I see where you are coming from, but I hope you are incorrect. There are still some issues that need to be addressed, such as the crippled mount, and video recording can also be improved expanded (for example, it could include RAW video recording, which a Canon camera that is 5 years old can do).

I know people on this forum like to say the other manufacturers aren't concerned with things like build quality, and that countless updates are made for no reason, but it's not true of their higher-end products. For example, the 5D Mark II was around for about 4-5 years before an update, and the 7D is looking the same way. And the Canon 1DS Mark II can still destroy almost any camera ever made, from an image quality point of view. I have seen 40"x60" prints from that camera that looked stunning. In fact, all this business about Canon's sensors being of poor quality is nonsense - unless one thinks at leas 25% of all professional photographs they ever see look poor.

I think it's nice that Ron was able to have such a long conversation, and to report in such detail. However, I didn't see anything in it that resembled a plan, or any evidence of moves in a positive direction. I saw the same things they've been saying for years..."we're thinking about doing this, we're looking into doing that, we're talking about maybe researching the possibility of considering this..." I didn't see (if I recall correctly) a single thing that indicated that an action (outside of research) has been taken, of any kind whatsoever. Literally.

I also heard a lot of reasons why they can't be successful, which is loser talk.
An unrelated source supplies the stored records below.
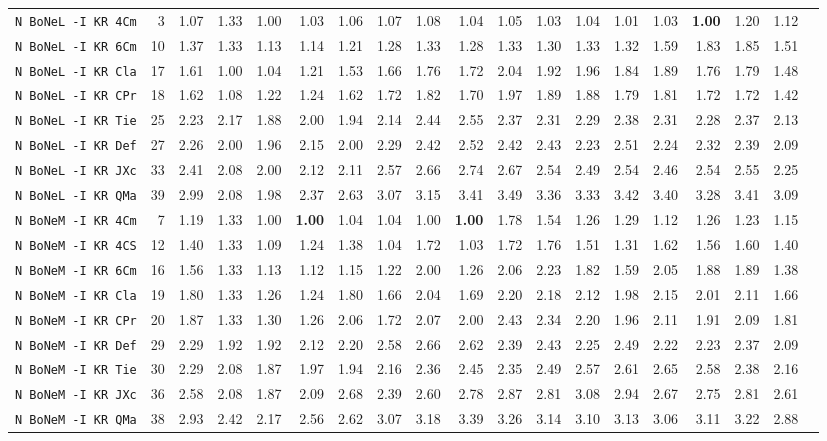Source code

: \begin{tabular}{l | r @{~~} r | r@{~~}r@{~~}r@{~~}r@{~~}r@{~~}r@{~~}r@{~~}r@{~~}r@{~~}r@{~~}r@{~~}r@{~~}r@{~~}r@{~~}r@{~~}r|}
\verb+N BoNeL -I KR 4Cm+ & 3 & 1.07 & 1.33&1.00&1.03&1.06&1.07&1.08&1.04&1.05&1.03&1.04&1.01&1.03&\textbf{1.00}&1.20&1.12\\
\verb+N BoNeL -I KR 6Cm+ & 10 & 1.37 & 1.33&1.13&1.14&1.21&1.28&1.33&1.28&1.33&1.30&1.33&1.32&1.59&1.83&1.85&1.51\\
\verb+N BoNeL -I KR Cla+ & 17 & 1.61 & 1.00&1.04&1.21&1.53&1.66&1.76&1.72&2.04&1.92&1.96&1.84&1.89&1.76&1.79&1.48\\
\verb+N BoNeL -I KR CPr+ & 18 & 1.62 & 1.08&1.22&1.24&1.62&1.72&1.82&1.70&1.97&1.89&1.88&1.79&1.81&1.72&1.72&1.42\\
\verb+N BoNeL -I KR Tie+ & 25 & 2.23 & 2.17&1.88&2.00&1.94&2.14&2.44&2.55&2.37&2.31&2.29&2.38&2.31&2.28&2.37&2.13\\
\verb+N BoNeL -I KR Def+ & 27 & 2.26 & 2.00&1.96&2.15&2.00&2.29&2.42&2.52&2.42&2.43&2.23&2.51&2.24&2.32&2.39&2.09\\
\verb+N BoNeL -I KR JXc+ & 33 & 2.41 & 2.08&2.00&2.12&2.11&2.57&2.66&2.74&2.67&2.54&2.49&2.54&2.46&2.54&2.55&2.25\\
\verb+N BoNeL -I KR QMa+ & 39 & 2.99 & 2.08&1.98&2.37&2.63&3.07&3.15&3.41&3.49&3.36&3.33&3.42&3.40&3.28&3.41&3.09\smallskip \\
\verb+N BoNeM -I KR 4Cm+ & 7 & 1.19 & 1.33&1.00&\textbf{1.00}&1.04&1.04&1.00&\textbf{1.00}&1.78&1.54&1.26&1.29&1.12&1.26&1.23&1.15\\
\verb+N BoNeM -I KR 4CS+ & 12 & 1.40 & 1.33&1.09&1.24&1.38&1.04&1.72&1.03&1.72&1.76&1.51&1.31&1.62&1.56&1.60&1.40\\
\verb+N BoNeM -I KR 6Cm+ & 16 & 1.56 & 1.33&1.13&1.12&1.15&1.22&2.00&1.26&2.06&2.23&1.82&1.59&2.05&1.88&1.89&1.38\\
\verb+N BoNeM -I KR Cla+ & 19 & 1.80 & 1.33&1.26&1.24&1.80&1.66&2.04&1.69&2.20&2.18&2.12&1.98&2.15&2.01&2.11&1.66\\
\verb+N BoNeM -I KR CPr+ & 20 & 1.87 & 1.33&1.30&1.26&2.06&1.72&2.07&2.00&2.43&2.34&2.20&1.96&2.11&1.91&2.09&1.81\\
\verb+N BoNeM -I KR Def+ & 29 & 2.29 & 1.92&1.92&2.12&2.20&2.58&2.66&2.62&2.39&2.43&2.25&2.49&2.22&2.23&2.37&2.09\\
\verb+N BoNeM -I KR Tie+ & 30 & 2.29 & 2.08&1.87&1.97&1.94&2.16&2.36&2.45&2.35&2.49&2.57&2.61&2.65&2.58&2.38&2.16\\
\verb+N BoNeM -I KR JXc+ & 36 & 2.58 & 2.08&1.87&2.09&2.68&2.39&2.60&2.78&2.87&2.81&3.08&2.94&2.67&2.75&2.81&2.61\\
\verb+N BoNeM -I KR QMa+ & 38 & 2.93 & 2.42&2.17&2.56&2.62&3.07&3.18&3.39&3.26&3.14&3.10&3.13&3.06&3.11&3.22&2.88\smallskip \\

\end{tabular}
Maybe they will stay in business, but it is hard to imagine them ever being the leaders of anything. Other than incremental spec-sheet leads. It seems like they act primarily out of fear. Amidst the sea of different, and arguably innovative photography products that have come out in the last 5 years, Almost none of them have had the Pentax name. The ones that have been Pentax products, such as the Q, have been very, very poorly supported.